The answer should be a number alone: the count of lines in the listing below that include "TextWrapped".

Segment Start: RECORDS SHOWN

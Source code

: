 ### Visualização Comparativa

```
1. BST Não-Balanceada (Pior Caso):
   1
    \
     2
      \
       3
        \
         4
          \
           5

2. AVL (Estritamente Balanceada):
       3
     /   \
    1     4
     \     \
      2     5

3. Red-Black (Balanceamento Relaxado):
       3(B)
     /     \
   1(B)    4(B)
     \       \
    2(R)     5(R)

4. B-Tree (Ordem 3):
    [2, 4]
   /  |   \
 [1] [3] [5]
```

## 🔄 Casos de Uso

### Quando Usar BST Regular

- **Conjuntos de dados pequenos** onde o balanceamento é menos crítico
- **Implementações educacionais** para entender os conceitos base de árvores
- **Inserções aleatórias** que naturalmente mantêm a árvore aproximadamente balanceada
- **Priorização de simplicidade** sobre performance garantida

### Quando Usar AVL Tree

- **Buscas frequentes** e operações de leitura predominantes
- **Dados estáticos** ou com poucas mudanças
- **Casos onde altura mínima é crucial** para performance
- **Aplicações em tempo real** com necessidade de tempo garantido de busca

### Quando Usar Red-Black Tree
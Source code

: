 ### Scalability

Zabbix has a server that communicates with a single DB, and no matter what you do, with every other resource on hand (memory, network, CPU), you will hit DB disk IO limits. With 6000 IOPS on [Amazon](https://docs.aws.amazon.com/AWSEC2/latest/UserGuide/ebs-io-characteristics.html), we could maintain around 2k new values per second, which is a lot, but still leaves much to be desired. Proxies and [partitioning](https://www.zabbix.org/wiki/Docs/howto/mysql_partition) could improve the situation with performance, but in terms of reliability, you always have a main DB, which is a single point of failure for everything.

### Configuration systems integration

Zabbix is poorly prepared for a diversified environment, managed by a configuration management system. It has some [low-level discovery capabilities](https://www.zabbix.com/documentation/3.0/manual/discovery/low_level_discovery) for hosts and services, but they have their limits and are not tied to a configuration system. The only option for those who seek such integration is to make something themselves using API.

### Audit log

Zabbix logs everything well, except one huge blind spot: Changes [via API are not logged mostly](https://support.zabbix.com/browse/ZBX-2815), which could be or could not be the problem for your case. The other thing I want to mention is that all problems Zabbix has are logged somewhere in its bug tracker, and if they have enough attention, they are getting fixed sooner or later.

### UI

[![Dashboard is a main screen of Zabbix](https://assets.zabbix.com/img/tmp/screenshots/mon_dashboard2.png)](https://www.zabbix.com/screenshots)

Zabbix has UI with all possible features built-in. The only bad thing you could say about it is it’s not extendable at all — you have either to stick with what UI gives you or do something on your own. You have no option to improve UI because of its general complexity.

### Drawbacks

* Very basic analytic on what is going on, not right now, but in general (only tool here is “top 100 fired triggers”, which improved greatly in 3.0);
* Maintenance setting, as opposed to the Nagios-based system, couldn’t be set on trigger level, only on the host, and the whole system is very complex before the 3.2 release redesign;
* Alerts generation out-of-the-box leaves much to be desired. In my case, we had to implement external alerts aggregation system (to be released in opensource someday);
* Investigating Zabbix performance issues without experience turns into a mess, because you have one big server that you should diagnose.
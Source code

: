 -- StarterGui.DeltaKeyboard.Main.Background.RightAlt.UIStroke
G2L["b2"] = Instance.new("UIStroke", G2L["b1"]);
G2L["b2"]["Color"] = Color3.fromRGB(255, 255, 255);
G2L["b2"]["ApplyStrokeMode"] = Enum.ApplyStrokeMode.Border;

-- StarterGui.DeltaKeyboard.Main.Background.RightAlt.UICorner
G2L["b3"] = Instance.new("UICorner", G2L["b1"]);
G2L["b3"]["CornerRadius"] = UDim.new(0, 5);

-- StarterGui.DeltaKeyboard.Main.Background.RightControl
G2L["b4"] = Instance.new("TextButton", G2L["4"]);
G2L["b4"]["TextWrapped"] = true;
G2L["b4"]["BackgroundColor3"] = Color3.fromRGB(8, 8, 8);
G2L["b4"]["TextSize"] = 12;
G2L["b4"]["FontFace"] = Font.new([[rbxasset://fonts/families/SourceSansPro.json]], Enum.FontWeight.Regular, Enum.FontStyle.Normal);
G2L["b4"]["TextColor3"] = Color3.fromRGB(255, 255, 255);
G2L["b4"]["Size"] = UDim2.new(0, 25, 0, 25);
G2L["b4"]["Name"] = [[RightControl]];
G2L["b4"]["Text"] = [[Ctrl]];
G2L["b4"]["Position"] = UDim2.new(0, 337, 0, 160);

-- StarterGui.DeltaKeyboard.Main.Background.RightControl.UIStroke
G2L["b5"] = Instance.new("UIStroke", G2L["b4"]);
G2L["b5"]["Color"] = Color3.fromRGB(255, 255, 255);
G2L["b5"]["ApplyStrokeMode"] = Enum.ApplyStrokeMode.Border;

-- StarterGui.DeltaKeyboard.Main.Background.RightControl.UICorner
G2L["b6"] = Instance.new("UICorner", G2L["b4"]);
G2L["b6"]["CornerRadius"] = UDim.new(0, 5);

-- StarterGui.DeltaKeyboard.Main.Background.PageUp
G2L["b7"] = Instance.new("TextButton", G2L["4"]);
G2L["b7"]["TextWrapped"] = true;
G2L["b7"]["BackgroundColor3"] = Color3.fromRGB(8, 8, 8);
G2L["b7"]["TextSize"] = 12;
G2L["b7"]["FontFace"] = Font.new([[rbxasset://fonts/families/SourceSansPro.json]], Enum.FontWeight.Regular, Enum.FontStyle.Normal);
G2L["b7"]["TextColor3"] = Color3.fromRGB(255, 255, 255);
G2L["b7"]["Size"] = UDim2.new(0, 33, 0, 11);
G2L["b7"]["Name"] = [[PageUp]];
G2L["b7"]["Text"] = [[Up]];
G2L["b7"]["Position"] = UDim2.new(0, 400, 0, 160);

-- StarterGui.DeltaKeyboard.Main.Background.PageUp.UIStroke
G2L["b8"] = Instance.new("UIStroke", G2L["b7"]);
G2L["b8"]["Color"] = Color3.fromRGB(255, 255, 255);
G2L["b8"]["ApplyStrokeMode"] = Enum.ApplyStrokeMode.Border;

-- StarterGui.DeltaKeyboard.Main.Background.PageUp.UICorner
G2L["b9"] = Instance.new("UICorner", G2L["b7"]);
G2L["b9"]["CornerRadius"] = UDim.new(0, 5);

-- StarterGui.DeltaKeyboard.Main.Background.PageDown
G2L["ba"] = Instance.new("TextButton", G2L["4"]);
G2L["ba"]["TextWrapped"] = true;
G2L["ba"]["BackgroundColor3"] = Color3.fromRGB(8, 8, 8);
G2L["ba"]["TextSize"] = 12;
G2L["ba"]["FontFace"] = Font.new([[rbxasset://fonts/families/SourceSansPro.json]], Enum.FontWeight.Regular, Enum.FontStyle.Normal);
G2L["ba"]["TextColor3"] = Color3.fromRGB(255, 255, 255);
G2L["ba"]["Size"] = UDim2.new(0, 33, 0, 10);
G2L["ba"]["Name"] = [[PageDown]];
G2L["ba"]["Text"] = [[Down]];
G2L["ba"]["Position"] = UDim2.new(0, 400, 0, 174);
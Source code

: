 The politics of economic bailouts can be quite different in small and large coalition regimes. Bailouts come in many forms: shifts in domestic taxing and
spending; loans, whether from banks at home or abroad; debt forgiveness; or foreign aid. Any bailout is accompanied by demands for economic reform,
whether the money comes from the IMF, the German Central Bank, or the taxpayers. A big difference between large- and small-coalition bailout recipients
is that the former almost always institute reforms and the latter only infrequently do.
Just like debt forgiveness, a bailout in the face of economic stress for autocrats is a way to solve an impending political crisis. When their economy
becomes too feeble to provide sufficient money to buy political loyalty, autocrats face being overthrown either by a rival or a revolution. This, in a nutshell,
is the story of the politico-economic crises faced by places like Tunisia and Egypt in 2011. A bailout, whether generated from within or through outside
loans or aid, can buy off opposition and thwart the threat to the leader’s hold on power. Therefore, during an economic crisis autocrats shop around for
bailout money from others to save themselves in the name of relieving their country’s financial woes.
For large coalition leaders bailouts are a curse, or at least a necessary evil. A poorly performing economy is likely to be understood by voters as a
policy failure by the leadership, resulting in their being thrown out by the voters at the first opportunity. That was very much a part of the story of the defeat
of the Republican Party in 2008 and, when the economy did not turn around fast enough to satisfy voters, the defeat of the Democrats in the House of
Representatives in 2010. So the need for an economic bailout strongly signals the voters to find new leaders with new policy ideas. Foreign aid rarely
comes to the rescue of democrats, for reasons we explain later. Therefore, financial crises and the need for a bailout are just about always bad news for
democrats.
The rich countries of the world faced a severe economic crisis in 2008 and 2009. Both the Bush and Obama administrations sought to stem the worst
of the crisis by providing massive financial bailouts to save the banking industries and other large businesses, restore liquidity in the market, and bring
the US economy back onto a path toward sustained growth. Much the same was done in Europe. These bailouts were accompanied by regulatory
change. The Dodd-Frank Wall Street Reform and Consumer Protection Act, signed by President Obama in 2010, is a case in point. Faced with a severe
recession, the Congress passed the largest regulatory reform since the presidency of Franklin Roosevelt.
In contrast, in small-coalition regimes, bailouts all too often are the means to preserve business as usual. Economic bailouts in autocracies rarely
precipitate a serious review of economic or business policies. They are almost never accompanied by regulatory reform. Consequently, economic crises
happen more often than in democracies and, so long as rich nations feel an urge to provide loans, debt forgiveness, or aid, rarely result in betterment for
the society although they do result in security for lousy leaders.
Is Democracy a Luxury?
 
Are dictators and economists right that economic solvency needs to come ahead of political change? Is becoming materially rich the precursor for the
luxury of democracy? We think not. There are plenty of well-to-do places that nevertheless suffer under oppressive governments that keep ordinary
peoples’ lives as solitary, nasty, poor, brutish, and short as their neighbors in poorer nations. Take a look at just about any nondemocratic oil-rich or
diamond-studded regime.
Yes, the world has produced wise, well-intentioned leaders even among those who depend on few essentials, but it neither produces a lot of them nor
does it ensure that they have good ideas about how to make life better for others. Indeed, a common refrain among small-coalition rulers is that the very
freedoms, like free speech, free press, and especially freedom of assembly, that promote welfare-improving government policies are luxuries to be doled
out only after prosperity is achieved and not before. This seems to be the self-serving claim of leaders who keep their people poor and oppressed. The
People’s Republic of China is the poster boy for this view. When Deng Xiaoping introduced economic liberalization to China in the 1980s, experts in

Segment End: RECORDS SHOWN

● OUTPUT FOR THIS EXERCISE
3